Source records:
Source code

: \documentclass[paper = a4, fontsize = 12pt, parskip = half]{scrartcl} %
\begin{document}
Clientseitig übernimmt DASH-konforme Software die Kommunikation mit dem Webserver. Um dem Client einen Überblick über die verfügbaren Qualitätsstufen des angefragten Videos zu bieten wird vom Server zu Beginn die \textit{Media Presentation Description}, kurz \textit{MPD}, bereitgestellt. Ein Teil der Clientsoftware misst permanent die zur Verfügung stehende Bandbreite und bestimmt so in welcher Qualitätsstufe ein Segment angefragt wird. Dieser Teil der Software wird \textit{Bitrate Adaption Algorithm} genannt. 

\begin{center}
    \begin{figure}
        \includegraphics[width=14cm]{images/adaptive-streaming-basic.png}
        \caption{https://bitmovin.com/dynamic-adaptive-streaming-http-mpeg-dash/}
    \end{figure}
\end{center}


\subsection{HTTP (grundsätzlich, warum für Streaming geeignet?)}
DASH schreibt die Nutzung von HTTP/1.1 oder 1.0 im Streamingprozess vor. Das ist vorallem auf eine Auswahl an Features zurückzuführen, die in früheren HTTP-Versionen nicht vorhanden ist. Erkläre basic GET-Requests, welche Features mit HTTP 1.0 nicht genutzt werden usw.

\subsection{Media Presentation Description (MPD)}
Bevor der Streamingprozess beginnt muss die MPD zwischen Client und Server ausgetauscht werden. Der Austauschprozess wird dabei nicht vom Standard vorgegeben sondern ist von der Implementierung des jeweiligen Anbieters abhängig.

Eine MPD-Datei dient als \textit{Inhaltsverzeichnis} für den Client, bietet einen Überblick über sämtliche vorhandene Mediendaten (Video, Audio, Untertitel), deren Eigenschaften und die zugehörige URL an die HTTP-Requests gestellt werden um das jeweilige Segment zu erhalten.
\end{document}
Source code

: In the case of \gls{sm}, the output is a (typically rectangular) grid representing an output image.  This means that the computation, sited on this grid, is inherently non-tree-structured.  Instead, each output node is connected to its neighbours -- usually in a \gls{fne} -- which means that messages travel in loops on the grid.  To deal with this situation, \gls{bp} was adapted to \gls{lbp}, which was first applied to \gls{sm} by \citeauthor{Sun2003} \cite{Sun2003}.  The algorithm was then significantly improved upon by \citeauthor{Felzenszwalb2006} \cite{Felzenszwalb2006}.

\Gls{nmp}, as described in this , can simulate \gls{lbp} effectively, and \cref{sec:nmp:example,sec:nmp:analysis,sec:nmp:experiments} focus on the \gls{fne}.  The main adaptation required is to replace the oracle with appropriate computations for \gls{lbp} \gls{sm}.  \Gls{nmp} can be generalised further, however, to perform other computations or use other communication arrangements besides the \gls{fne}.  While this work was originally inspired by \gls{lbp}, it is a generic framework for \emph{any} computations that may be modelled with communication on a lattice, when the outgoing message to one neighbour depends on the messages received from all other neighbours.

## What this task involves
Which lines in the records above hold the string "adaptive"? Copy each of them.

## Solution for this exercise
        \includegraphics[width=14cm]{images/adaptive-streaming-basic.png}
        \caption{https://bitmovin.com/dynamic-adaptive-streaming-http-mpeg-dash/}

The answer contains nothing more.